Kernel-based learning with guarantees for multi-agent applications
Krzysztof Kowalczyk, Paweł Wachel, Cristian R. Rojas
TL;DR
The paper tackles distributed learning of a latent multivariate nonlinear phenomenon observed locally by a network of agents. It introduces a kernel regression framework where each node builds a local estimator and then aggregates data via neighbor communication to form a distributed model, with non-asymptotic, high-probability error bounds that are robust to the input dimension. Key contributions include a finite-sample bound for single-agent kernel regression and its extension to a distributed data-aggregation scheme, along with a simple data-exchange protocol and convergence assurances.
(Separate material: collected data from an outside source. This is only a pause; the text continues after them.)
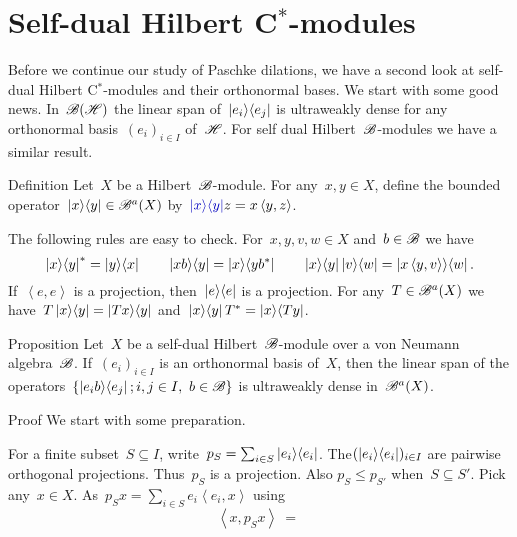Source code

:\documentclass[b]{subfiles}
\begin{document}
\section{Self-dual Hilbert C$^*$-modules}
\begin{parsec}%
\begin{point}%
Before we continue our study of Paschke dilations,
    we have a second look at
    self-dual Hilbert C$^*$-modules and their orthonormal bases.
We start with some good news.
In~$\mathscr{B}(\mathscr{H})$ the linear span of~$\left|e_i\right>\!\left<e_j\right|$
    is ultraweakly dense for any orthonormal basis~$(e_i)_{i \in I}$
    of~$\mathscr{H}$.
For self dual Hilbert~$\mathscr{B}$-modules
    we have a similar result.
\end{point}
\begin{point}{Definition}%
Let~$X$ be a Hilbert~$\mathscr{B}$-module.
For any~$x, y \in X$,
define the bounded operator~$\left|x\right>\!\left<y\right| \in \mathscr{B}^a(X)$
by~$\Define{\ketbra{x}{y}} z = x \left<y,z\right>$.
\begin{point}%
The following rules are easy to check.
For~$x,y,v,w \in X$ and~$b \in \mathscr{B}$
    we have
\begin{equation*}
\left|x\right>\!\left<y\right|^* = \left|y\right>\!\left<x\right| \qquad
\left|xb\right>\!\left<y\right| = \left|x\right>\!\left<yb^*\right| \qquad
\left|x\right>\!\left<y\right| \left|v\right>\!\left<w\right| = \left|x\left<y,v\right>\right>\!\left<w\right|.
\end{equation*}
If~$\left<e,e\right>$ is a projection,
    then~$\left|e\right>\!\left<e\right|$ is a projection.
For any~$T \in \mathscr{B}^a(X)$
    we have~$T \left|x\right>\!\left<y\right| = \left|Tx\right>\!\left<y\right|$
    and~$\left|x\right>\!\left<y\right|T^* = \left|x\right>\!\left<Ty\right|$.
\end{point}
\end{point}
\begin{point}{Proposition}%
Let~$X$ be a self-dual Hilbert~$\mathscr{B}$-module over a von Neumann algebra~$\mathscr{B}$.
If~$(e_i)_{i \in I}$ is an orthonormal basis of~$X$,
then the linear span of
    the operators~$\{ \left|e_i b\right>\!\left<e_j\right|; i,j \in I, \ b \in \mathscr{B}\}$
    is ultraweakly dense in~$\mathscr{B}^a(X)$.
\begin{point}{Proof}%
We start with some preparation.
\begin{point}%
For a finite subset~$S \subseteq I$,
    write~$p_S = \sum_{i \in S} \left|e_i\right>\!\left<e_i\right|$.
The$(\left|e_i\right>\!\left<e_i\right|)_{i \in I}$ are pairwise orthogonal projections.
Thus~$p_S$ is a projection.
Also $p_S \leq p_{S'}$ when~$S \subseteq S'$.
Pick any~$x \in X$.
As~$p_S x = \sum_{i \in S} e_i \left<e_i, x\right>$
using
\begin{equation*}
\left<x, p_S x\right> \ =\ 

\end{equation*}
\end{point}
\end{point}
\end{point}
\end{parsec}
\end{document}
The results demonstrate that the distributed approach can achieve performance close to a centralized model, while requiring only mild regularity assumptions and offering explicit error guarantees useful for real-time multi-agent applications.
Abstract
This paper addresses a kernel-based learning problem for a network of agents locally observing a latent multidimensional, nonlinear phenomenon in a noisy environment. We propose a learning algorithm that requires only mild a priori knowledge about the phenomenon under investigation and delivers a model with corresponding non-asymptotic high probability error bounds. Both non-asymptotic analysis of the method and numerical simulation results are presented and discussed in the paper.